**What the task requires**
Reproduce the whole listing that follows, character for character, and drop the images.

******************************

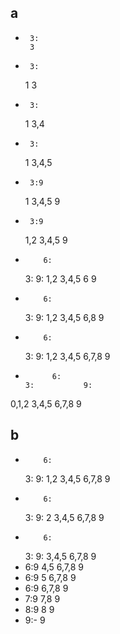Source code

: ## a
-      3:
       3
-      3:
    1  3
-      3:
    1  3,4
-      3:
    1  3,4,5
-      3:9
    1  3,4,5  9
-      3:9
  1,2  3,4,5  9
-         6:
    3:         9:
1,2 3,4,5 6    9
-         6:
    3:         9:
1,2 3,4,5 6,8  9
-         6:
    3:           9:
1,2 3,4,5 6,7,8  9
-           6:
      3:           9:
0,1,2 3,4,5 6,7,8  9

## b
-         6:
    3:           9:
1,2 3,4,5 6,7,8  9
-         6:
    3:           9:
2   3,4,5 6,7,8  9
-         6:
    3:           9:
	3,4,5 6,7,8  9
-    6:9
4,5  6,7,8 9
-    6:9
  5  6,7,8 9
-    6:9
     6,7,8 9
-    7:9
  7,8    9
-    8:9
    8    9
-    9:-
     9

******************************

**Written solution**
Source code

: ## a
-      3:
       3
-      3:
    1  3
-      3:
    1  3,4
-      3:
    1  3,4,5
-      3:9
    1  3,4,5  9
-      3:9
  1,2  3,4,5  9
-         6:
    3:         9:
1,2 3,4,5 6    9
-         6:
    3:         9:
1,2 3,4,5 6,8  9
-         6:
    3:           9:
1,2 3,4,5 6,7,8  9
-           6:
      3:           9:
0,1,2 3,4,5 6,7,8  9

## b
-         6:
    3:           9:
1,2 3,4,5 6,7,8  9
-         6:
    3:           9:
2   3,4,5 6,7,8  9
-         6:
    3:           9:
	3,4,5 6,7,8  9
-    6:9
4,5  6,7,8 9
-    6:9
  5  6,7,8 9
-    6:9
     6,7,8 9
-    7:9
  7,8    9
-    8:9
    8    9
-    9:-
     9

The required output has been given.